(Extracted records)
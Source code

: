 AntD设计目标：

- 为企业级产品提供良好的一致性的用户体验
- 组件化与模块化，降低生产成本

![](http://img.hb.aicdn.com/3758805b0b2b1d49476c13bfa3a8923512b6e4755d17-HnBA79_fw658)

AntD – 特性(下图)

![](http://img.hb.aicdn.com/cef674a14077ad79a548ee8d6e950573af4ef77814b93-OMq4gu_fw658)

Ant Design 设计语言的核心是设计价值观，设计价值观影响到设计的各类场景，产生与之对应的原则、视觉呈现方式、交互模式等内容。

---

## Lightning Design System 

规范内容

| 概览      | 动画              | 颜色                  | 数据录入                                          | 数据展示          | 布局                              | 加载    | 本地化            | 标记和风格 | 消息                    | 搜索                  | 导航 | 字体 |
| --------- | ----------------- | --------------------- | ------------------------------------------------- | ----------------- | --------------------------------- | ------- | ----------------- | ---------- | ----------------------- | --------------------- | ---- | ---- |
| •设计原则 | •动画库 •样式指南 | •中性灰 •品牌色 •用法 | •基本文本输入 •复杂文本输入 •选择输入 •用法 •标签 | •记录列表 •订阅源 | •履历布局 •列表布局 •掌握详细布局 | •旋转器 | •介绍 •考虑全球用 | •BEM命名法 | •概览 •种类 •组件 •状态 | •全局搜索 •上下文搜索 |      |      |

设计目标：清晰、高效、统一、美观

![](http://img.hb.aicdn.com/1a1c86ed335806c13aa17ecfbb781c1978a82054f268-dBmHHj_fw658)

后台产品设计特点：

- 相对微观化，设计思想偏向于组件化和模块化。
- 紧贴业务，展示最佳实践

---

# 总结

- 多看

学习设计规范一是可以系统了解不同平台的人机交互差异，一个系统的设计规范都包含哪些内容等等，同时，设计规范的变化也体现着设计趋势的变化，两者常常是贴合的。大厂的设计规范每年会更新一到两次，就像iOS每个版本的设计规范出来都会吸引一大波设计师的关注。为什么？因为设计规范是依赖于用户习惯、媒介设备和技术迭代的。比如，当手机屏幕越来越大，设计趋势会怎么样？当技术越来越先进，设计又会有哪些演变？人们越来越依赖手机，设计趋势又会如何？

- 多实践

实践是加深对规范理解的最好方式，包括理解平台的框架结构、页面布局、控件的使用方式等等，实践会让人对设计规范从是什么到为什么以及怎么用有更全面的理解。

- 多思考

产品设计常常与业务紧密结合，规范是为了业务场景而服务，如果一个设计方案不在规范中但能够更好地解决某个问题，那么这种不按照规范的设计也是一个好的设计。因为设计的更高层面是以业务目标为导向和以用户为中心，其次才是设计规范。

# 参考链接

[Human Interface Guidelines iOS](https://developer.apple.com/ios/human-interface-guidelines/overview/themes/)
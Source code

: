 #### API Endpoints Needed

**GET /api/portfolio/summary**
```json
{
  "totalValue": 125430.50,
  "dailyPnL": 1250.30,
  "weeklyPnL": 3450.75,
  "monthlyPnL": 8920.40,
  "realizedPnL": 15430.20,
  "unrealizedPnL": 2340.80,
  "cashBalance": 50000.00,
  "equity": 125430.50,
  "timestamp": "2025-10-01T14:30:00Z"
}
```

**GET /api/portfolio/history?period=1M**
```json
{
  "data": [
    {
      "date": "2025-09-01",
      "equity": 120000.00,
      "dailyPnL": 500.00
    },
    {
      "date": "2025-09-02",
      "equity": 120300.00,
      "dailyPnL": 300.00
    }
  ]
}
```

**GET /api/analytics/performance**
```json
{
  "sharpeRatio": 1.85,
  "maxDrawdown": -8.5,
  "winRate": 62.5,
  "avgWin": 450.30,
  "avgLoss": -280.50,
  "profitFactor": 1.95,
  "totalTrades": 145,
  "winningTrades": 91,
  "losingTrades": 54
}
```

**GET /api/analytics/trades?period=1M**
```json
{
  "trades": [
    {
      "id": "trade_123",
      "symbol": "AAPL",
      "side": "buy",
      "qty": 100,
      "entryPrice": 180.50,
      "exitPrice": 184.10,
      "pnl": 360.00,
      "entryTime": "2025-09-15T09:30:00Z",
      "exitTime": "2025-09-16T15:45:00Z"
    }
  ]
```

#### Your objective
From the first record to the last, print each one exactly.

#### Solution below
Source code

: AntD设计目标：

- 为企业级产品提供良好的一致性的用户体验
- 组件化与模块化，降低生产成本

![](http://img.hb.aicdn.com/3758805b0b2b1d49476c13bfa3a8923512b6e4755d17-HnBA79_fw658)

AntD – 特性(下图)

![](http://img.hb.aicdn.com/cef674a14077ad79a548ee8d6e950573af4ef77814b93-OMq4gu_fw658)

Ant Design 设计语言的核心是设计价值观，设计价值观影响到设计的各类场景，产生与之对应的原则、视觉呈现方式、交互模式等内容。

---

## Lightning Design System 

规范内容

| 概览      | 动画              | 颜色                  | 数据录入                                          | 数据展示          | 布局                              | 加载    | 本地化            | 标记和风格 | 消息                    | 搜索                  | 导航 | 字体 |
| --------- | ----------------- | --------------------- | ------------------------------------------------- | ----------------- | --------------------------------- | ------- | ----------------- | ---------- | ----------------------- | --------------------- | ---- | ---- |
| •设计原则 | •动画库 •样式指南 | •中性灰 •品牌色 •用法 | •基本文本输入 •复杂文本输入 •选择输入 •用法 •标签 | •记录列表 •订阅源 | •履历布局 •列表布局 •掌握详细布局 | •旋转器 | •介绍 •考虑全球用 | •BEM命名法 | •概览 •种类 •组件 •状态 | •全局搜索 •上下文搜索 |      |      |

设计目标：清晰、高效、统一、美观

![](http://img.hb.aicdn.com/1a1c86ed335806c13aa17ecfbb781c1978a82054f268-dBmHHj_fw658)

后台产品设计特点：

- 相对微观化，设计思想偏向于组件化和模块化。
- 紧贴业务，展示最佳实践

---

# 总结

- 多看

学习设计规范一是可以系统了解不同平台的人机交互差异，一个系统的设计规范都包含哪些内容等等，同时，设计规范的变化也体现着设计趋势的变化，两者常常是贴合的。大厂的设计规范每年会更新一到两次，就像iOS每个版本的设计规范出来都会吸引一大波设计师的关注。为什么？因为设计规范是依赖于用户习惯、媒介设备和技术迭代的。比如，当手机屏幕越来越大，设计趋势会怎么样？当技术越来越先进，设计又会有哪些演变？人们越来越依赖手机，设计趋势又会如何？

- 多实践

实践是加深对规范理解的最好方式，包括理解平台的框架结构、页面布局、控件的使用方式等等，实践会让人对设计规范从是什么到为什么以及怎么用有更全面的理解。

- 多思考

产品设计常常与业务紧密结合，规范是为了业务场景而服务，如果一个设计方案不在规范中但能够更好地解决某个问题，那么这种不按照规范的设计也是一个好的设计。因为设计的更高层面是以业务目标为导向和以用户为中心，其次才是设计规范。

# 参考链接

[Human Interface Guidelines iOS](https://developer.apple.com/ios/human-interface-guidelines/overview/themes/)
Source code

: #### API Endpoints Needed

**GET /api/portfolio/summary**
```json
{
  "totalValue": 125430.50,
  "dailyPnL": 1250.30,
  "weeklyPnL": 3450.75,
  "monthlyPnL": 8920.40,
  "realizedPnL": 15430.20,
  "unrealizedPnL": 2340.80,
  "cashBalance": 50000.00,
  "equity": 125430.50,
  "timestamp": "2025-10-01T14:30:00Z"
}
```

**GET /api/portfolio/history?period=1M**
```json
{
  "data": [
    {
      "date": "2025-09-01",
      "equity": 120000.00,
      "dailyPnL": 500.00
    },
    {
      "date": "2025-09-02",
      "equity": 120300.00,
      "dailyPnL": 300.00
    }
  ]
}
```

**GET /api/analytics/performance**
```json
{
  "sharpeRatio": 1.85,
  "maxDrawdown": -8.5,
  "winRate": 62.5,
  "avgWin": 450.30,
  "avgLoss": -280.50,
  "profitFactor": 1.95,
  "totalTrades": 145,
  "winningTrades": 91,
  "losingTrades": 54
}
```

**GET /api/analytics/trades?period=1M**
```json
{
  "trades": [
    {
      "id": "trade_123",
      "symbol": "AAPL",
      "side": "buy",
      "qty": 100,
      "entryPrice": 180.50,
      "exitPrice": 184.10,
      "pnl": 360.00,
      "entryTime": "2025-09-15T09:30:00Z",
      "exitTime": "2025-09-16T15:45:00Z"
    }
  ]
```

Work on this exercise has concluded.